▼▼▼

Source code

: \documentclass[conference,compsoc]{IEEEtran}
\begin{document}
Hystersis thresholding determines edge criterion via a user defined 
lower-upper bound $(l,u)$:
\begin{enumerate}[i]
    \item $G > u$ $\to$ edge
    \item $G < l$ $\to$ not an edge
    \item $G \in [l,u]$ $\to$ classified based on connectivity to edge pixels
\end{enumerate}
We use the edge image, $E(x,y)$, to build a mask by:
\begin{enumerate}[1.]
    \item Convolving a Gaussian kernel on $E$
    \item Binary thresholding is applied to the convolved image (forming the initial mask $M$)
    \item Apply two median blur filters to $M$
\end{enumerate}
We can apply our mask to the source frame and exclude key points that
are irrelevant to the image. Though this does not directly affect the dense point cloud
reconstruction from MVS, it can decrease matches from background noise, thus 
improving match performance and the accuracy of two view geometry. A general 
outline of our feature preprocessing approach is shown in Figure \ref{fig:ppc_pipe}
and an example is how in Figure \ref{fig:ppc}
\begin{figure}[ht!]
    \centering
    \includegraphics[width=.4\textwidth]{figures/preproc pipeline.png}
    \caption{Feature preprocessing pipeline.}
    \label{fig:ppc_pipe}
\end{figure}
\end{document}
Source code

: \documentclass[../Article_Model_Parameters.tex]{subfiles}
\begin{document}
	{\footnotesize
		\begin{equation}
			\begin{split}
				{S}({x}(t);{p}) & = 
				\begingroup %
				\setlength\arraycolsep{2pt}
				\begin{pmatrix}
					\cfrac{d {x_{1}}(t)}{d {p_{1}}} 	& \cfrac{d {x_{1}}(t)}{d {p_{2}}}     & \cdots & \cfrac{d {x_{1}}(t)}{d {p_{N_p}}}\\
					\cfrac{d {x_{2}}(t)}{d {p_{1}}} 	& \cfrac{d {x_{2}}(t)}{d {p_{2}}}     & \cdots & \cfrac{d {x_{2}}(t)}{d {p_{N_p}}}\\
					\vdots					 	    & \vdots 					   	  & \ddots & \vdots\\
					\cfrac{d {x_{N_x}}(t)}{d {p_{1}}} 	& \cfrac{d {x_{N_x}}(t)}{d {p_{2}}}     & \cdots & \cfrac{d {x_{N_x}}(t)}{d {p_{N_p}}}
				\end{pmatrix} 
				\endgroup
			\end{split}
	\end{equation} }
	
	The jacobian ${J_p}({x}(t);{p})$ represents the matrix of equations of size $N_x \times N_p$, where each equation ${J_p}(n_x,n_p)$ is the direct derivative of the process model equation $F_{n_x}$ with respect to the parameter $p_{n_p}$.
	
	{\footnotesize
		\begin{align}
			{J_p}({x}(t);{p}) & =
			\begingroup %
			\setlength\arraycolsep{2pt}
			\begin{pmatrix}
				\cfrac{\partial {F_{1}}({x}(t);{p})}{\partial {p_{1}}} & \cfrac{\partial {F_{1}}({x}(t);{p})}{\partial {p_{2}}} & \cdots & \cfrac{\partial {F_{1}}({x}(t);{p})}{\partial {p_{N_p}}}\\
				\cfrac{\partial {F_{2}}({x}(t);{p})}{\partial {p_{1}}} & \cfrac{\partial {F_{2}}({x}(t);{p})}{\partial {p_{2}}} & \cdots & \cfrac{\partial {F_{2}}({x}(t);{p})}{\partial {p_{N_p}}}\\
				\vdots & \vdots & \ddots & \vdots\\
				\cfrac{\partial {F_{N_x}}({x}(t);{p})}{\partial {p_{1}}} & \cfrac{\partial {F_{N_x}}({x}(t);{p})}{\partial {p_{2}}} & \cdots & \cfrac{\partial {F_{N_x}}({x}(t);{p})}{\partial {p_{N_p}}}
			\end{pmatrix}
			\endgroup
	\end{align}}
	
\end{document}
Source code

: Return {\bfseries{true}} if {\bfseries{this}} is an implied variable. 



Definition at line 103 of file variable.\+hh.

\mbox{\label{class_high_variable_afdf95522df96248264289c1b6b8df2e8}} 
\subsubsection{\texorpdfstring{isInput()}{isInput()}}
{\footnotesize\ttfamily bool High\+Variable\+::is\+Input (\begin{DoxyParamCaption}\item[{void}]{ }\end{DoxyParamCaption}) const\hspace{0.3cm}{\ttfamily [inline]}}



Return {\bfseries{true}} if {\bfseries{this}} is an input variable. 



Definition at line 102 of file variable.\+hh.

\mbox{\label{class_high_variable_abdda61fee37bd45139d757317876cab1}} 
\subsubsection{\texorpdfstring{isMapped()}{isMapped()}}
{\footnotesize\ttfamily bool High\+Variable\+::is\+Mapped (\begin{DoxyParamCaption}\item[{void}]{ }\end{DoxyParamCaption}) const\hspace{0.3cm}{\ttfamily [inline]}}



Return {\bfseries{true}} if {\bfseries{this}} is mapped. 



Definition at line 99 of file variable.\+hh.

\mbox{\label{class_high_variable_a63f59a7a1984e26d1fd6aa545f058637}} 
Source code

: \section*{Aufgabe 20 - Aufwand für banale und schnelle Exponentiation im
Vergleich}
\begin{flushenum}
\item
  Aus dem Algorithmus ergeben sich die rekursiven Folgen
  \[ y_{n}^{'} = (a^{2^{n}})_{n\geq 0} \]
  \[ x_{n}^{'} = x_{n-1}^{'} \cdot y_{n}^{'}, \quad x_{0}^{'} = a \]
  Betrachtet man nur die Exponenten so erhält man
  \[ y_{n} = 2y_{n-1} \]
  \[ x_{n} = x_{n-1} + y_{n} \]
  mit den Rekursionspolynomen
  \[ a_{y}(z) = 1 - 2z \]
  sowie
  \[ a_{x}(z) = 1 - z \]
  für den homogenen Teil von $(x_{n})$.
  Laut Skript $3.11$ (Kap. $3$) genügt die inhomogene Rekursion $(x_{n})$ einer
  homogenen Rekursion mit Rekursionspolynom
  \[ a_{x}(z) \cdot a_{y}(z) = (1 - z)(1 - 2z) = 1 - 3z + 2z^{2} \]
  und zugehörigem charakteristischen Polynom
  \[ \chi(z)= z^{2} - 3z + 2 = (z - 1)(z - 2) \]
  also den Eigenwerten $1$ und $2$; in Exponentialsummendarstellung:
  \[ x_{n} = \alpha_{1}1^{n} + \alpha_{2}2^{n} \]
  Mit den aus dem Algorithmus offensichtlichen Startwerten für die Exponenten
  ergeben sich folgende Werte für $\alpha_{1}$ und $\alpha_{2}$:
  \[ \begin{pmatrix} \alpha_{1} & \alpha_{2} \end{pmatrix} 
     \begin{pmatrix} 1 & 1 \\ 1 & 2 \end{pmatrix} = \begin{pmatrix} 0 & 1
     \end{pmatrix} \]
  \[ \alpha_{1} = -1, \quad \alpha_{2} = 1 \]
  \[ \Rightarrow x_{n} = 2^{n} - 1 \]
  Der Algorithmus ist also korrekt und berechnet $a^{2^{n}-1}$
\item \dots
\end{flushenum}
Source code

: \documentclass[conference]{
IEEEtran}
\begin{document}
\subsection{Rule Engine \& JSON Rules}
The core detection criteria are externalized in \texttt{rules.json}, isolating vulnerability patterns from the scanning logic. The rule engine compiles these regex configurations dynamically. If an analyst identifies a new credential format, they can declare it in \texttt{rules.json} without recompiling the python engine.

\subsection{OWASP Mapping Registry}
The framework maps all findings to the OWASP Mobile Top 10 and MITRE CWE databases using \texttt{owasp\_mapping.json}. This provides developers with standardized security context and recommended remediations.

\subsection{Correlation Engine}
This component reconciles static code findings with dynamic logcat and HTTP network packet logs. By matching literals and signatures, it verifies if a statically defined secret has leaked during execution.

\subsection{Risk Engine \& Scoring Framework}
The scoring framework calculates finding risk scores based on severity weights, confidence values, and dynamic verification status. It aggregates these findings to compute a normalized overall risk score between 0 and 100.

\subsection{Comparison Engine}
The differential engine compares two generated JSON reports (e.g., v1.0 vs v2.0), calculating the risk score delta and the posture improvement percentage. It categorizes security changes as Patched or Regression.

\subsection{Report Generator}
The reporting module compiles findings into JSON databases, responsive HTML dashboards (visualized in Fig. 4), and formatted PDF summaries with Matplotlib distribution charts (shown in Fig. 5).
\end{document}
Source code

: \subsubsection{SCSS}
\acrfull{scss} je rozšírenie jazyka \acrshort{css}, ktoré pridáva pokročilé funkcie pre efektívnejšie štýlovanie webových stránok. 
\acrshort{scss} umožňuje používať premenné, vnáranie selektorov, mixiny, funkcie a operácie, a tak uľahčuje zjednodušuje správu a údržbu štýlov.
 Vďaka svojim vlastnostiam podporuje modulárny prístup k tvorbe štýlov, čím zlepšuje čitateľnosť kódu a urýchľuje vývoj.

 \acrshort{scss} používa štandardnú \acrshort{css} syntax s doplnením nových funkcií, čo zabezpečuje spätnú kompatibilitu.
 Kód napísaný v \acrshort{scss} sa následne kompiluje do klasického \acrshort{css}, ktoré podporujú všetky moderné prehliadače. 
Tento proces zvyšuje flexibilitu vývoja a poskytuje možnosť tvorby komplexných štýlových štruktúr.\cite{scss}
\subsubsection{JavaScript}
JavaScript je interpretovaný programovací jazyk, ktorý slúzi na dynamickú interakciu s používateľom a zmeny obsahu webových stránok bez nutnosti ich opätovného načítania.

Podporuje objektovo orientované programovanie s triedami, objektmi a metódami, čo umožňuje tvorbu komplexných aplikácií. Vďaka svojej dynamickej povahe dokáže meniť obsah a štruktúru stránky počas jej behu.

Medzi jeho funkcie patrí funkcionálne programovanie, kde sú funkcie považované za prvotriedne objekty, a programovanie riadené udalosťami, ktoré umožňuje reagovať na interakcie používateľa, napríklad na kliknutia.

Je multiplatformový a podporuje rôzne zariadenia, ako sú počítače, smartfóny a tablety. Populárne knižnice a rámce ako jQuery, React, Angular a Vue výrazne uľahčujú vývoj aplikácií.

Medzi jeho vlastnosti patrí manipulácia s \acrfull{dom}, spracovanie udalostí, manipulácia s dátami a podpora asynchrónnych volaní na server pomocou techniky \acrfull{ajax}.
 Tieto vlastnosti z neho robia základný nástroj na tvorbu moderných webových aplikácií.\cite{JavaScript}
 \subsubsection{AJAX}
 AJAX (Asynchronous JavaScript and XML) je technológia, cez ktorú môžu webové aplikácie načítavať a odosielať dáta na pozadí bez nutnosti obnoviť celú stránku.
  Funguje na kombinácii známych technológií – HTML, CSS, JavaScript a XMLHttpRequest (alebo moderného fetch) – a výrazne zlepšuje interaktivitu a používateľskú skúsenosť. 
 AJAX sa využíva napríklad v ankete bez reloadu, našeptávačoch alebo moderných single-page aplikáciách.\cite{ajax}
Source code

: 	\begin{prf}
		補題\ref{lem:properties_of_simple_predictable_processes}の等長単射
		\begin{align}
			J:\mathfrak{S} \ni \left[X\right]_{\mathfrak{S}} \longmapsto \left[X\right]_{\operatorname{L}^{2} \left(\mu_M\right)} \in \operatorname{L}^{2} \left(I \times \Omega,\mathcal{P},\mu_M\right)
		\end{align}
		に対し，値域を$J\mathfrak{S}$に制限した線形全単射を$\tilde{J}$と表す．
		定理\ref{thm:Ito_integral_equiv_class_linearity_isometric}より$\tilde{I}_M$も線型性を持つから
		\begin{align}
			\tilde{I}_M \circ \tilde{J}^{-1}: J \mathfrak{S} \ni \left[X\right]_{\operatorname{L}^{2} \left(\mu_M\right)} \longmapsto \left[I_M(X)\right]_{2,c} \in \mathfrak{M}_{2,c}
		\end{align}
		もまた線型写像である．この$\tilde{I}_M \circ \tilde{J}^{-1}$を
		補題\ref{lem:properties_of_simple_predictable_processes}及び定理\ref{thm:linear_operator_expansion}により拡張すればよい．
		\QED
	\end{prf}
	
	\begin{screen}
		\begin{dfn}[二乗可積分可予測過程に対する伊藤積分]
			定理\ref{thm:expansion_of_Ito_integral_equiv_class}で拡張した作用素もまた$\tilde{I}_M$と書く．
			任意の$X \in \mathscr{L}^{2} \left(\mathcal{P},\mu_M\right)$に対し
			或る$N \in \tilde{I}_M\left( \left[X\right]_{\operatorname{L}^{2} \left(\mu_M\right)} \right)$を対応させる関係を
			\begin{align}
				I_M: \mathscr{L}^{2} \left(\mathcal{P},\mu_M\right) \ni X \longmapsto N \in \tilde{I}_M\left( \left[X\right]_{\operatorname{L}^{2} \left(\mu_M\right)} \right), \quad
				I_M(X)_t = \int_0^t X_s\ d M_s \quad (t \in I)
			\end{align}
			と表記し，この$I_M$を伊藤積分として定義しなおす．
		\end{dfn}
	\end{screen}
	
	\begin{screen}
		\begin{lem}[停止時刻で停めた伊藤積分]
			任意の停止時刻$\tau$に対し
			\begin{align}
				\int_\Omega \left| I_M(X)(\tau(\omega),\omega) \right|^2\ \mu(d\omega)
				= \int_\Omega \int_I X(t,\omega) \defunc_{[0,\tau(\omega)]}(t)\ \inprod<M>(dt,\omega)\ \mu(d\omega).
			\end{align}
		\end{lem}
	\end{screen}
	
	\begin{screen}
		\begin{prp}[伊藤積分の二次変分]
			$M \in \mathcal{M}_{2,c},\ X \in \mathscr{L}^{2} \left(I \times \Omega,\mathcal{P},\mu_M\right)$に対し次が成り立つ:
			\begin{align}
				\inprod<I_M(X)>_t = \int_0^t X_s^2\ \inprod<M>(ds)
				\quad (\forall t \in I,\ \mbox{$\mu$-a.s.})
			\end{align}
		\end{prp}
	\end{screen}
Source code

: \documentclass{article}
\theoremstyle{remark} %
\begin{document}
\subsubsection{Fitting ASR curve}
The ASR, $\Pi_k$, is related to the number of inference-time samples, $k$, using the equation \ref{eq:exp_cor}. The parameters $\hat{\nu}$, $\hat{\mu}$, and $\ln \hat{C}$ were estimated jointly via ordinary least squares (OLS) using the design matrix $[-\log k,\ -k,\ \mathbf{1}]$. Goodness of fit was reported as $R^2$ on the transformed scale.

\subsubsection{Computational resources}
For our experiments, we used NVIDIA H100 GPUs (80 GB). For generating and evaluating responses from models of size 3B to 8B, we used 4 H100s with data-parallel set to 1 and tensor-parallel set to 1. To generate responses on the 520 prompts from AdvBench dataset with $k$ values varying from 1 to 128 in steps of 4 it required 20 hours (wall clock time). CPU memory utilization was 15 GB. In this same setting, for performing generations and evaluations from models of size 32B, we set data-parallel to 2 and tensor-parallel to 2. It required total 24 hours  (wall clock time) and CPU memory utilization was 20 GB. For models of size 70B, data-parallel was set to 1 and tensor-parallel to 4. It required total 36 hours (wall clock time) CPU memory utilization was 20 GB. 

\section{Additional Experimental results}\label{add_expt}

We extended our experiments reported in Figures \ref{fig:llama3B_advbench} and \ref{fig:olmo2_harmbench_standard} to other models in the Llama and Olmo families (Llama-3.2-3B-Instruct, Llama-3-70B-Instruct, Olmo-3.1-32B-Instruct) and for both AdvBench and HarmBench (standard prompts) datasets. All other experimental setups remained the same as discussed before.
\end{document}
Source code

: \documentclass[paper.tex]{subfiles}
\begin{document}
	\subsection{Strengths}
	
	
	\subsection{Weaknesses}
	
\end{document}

▲▲▲

_What the task requires_
All the lines that hold the word "pipeline" must appear in the answer, copied from the records.

_Response_
    \includegraphics[width=.4\textwidth]{figures/preproc pipeline.png}
    \caption{Feature preprocessing pipeline.}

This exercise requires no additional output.